L’engagement réitéré à protéger Julian Assange signalé par l’Equateur, et le déploiement policier britannique destiné à l’arrêter, ne correspondent manifestement pas à l’enjeu officiel signalé, d’ordre sexuel. L’Equateur a proposé à la justice suédoise d’auditionner le journaliste australien dans ses locaux londoniens sur l’affaire d’abus et de viol qui lui est imputée. La Suède a refusé ce compromis et a réitéré sa demande d’extradition. Julian Assange n’est pas ou pas seulement un délinquant de droit commun. Il est l’enjeu, d’une dispute politique entre Equateur et Royaume-Uni. Un enjeu qui en masque un autre. Une autre chose qui renvoie à l’ordre du monde.

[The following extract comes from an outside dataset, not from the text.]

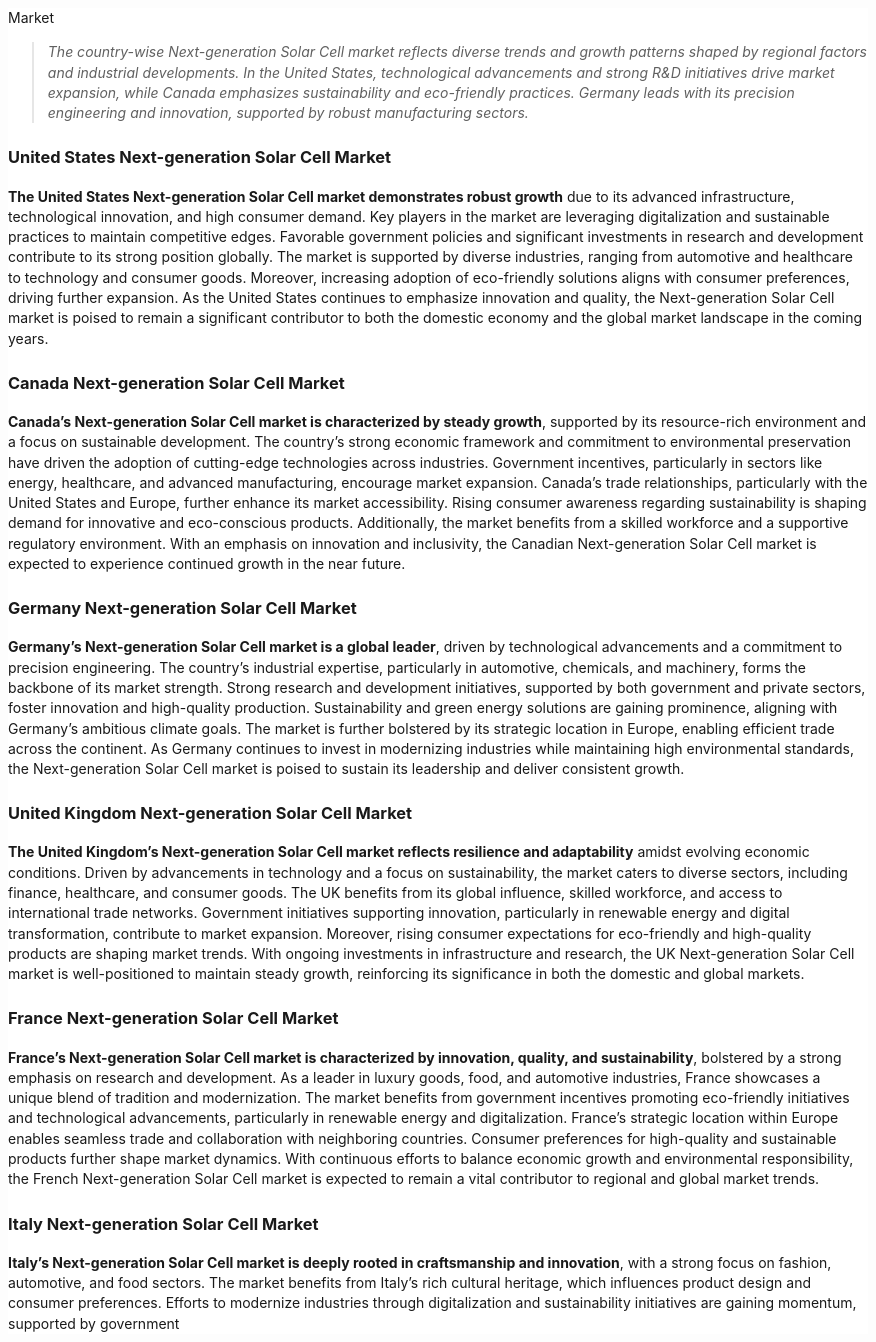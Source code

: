 Market<br /></span></h1><blockquote><p><em><span class="">The country-wise Next-generation Solar Cell market reflects diverse trends and growth patterns shaped by regional factors and industrial developments. In the United States, technological advancements and strong R&amp;D initiatives drive market expansion, while Canada emphasizes sustainability and eco-friendly practices. Germany leads with its precision engineering and innovation, supported by robust manufacturing sectors.</span></em></p></blockquote><h3><strong>United States Next-generation Solar Cell Market</strong></h3><p><strong>The United States Next-generation Solar Cell market demonstrates robust growth</strong> due to its advanced infrastructure, technological innovation, and high consumer demand. Key players in the market are leveraging digitalization and sustainable practices to maintain competitive edges. Favorable government policies and significant investments in research and development contribute to its strong position globally. The market is supported by diverse industries, ranging from automotive and healthcare to technology and consumer goods. Moreover, increasing adoption of eco-friendly solutions aligns with consumer preferences, driving further expansion. As the United States continues to emphasize innovation and quality, the Next-generation Solar Cell market is poised to remain a significant contributor to both the domestic economy and the global market landscape in the coming years.</p><h3><strong>Canada Next-generation Solar Cell Market</strong></h3><p><strong>Canada&rsquo;s Next-generation Solar Cell market is characterized by steady growth</strong>, supported by its resource-rich environment and a focus on sustainable development. The country&rsquo;s strong economic framework and commitment to environmental preservation have driven the adoption of cutting-edge technologies across industries. Government incentives, particularly in sectors like energy, healthcare, and advanced manufacturing, encourage market expansion. Canada&rsquo;s trade relationships, particularly with the United States and Europe, further enhance its market accessibility. Rising consumer awareness regarding sustainability is shaping demand for innovative and eco-conscious products. Additionally, the market benefits from a skilled workforce and a supportive regulatory environment. With an emphasis on innovation and inclusivity, the Canadian Next-generation Solar Cell market is expected to experience continued growth in the near future.</p><h3><strong>Germany Next-generation Solar Cell Market</strong></h3><p><strong>Germany&rsquo;s Next-generation Solar Cell market is a global leader</strong>, driven by technological advancements and a commitment to precision engineering. The country&rsquo;s industrial expertise, particularly in automotive, chemicals, and machinery, forms the backbone of its market strength. Strong research and development initiatives, supported by both government and private sectors, foster innovation and high-quality production. Sustainability and green energy solutions are gaining prominence, aligning with Germany&rsquo;s ambitious climate goals. The market is further bolstered by its strategic location in Europe, enabling efficient trade across the continent. As Germany continues to invest in modernizing industries while maintaining high environmental standards, the Next-generation Solar Cell market is poised to sustain its leadership and deliver consistent growth.</p><h3><strong>United Kingdom Next-generation Solar Cell Market</strong></h3><p><strong>The United Kingdom&rsquo;s Next-generation Solar Cell market reflects resilience and adaptability</strong> amidst evolving economic conditions. Driven by advancements in technology and a focus on sustainability, the market caters to diverse sectors, including finance, healthcare, and consumer goods. The UK benefits from its global influence, skilled workforce, and access to international trade networks. Government initiatives supporting innovation, particularly in renewable energy and digital transformation, contribute to market expansion. Moreover, rising consumer expectations for eco-friendly and high-quality products are shaping market trends. With ongoing investments in infrastructure and research, the UK Next-generation Solar Cell market is well-positioned to maintain steady growth, reinforcing its significance in both the domestic and global markets.</p><h3><strong>France Next-generation Solar Cell Market</strong></h3><p><strong>France&rsquo;s Next-generation Solar Cell market is characterized by innovation, quality, and sustainability</strong>, bolstered by a strong emphasis on research and development. As a leader in luxury goods, food, and automotive industries, France showcases a unique blend of tradition and modernization. The market benefits from government incentives promoting eco-friendly initiatives and technological advancements, particularly in renewable energy and digitalization. France&rsquo;s strategic location within Europe enables seamless trade and collaboration with neighboring countries. Consumer preferences for high-quality and sustainable products further shape market dynamics. With continuous efforts to balance economic growth and environmental responsibility, the French Next-generation Solar Cell market is expected to remain a vital contributor to regional and global market trends.</p><h3><strong>Italy Next-generation Solar Cell Market</strong></h3><p><strong>Italy&rsquo;s Next-generation Solar Cell market is deeply rooted in craftsmanship and innovation</strong>, with a strong focus on fashion, automotive, and food sectors. The market benefits from Italy&rsquo;s rich cultural heritage, which influences product design and consumer preferences. Efforts to modernize industries through digitalization and sustainability initiatives are gaining momentum, supported by government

Julian Assange a créé une entreprise de presse en ligne, Wikileaks, qui a dévoilé publiquement le 29 novembre 2010, les messages protégés et échangés sans artifices de communication et d’emballage médiatique au sein de la diplomatie des Etats-Unis. Il a ainsi mis à nu les ressorts de la manipulation des esprits qui est à la base de la diplomatie d’influence. Les Etats-Unis ne le lui pardonnent pas. L’Equateur qui conteste, avec d’autres, le monopole de l’écriture du monde exercé par les Etats-Unis, le soutient. Julian Assange, poursuivi par les Etats-Unis pour crime de lèse information, a été ultérieurement et sans doute opportunément criminalisé par la Suède.


L’Equateur a écarté la diabolisation tardive présentée à Stockholm. Les autorités de Quito ont retenu ce qui pour elles était l’essentiel, le droit à l’information citoyenne revendiqué et pratiqué par le journaliste australien. Ricardo Patiño, ministre équatorien des affaires étrangères, rapprochant cette situation de celle d’Edward Snowden, a fait le commentaire suivant, qui au-delà du Royaume-Uni était adressé aux Etats-Unis: "Un pays s’est arrogé le droit d’espionner le monde entier (…), les personnes qui ont dénoncé des violations massives des droits humains sont persécutées".


Ce conflit, ces contentieux, sont particulièrement révélateurs des rivalités du jour entre Etats. La montée en puissance des émergents est sans doute économique. Elle fait l’objet à juste titre de nombreux articles et publications. Mais elle est aussi et de plus en plus idéologique. L’enjeu des concurrences est à tête multiple. Il concerne le commerce, la haute technologie, la défense mais aussi la maîtrise de l’information et de la communication.


Assange et Snowden sont au cœur d’une bataille qui cible le contrôle des esprits. Cette guerre, il s’agit bien en effet de cela, épargne des vies humaines, mais au prix du viol des consciences, et de la souveraineté des Etats. La maîtrise de ces guerres d’influence, exercée par les Etats-Unis, et leurs proches alliés de l’Organisation de l’Atlantique nord, est aujourd’hui contestée. Ce nouveau front a pu être défini en 2014 par le sociologue et essayiste mexicain, Sergio González Rodriguez, comme "champ de bataille" du monde actuel.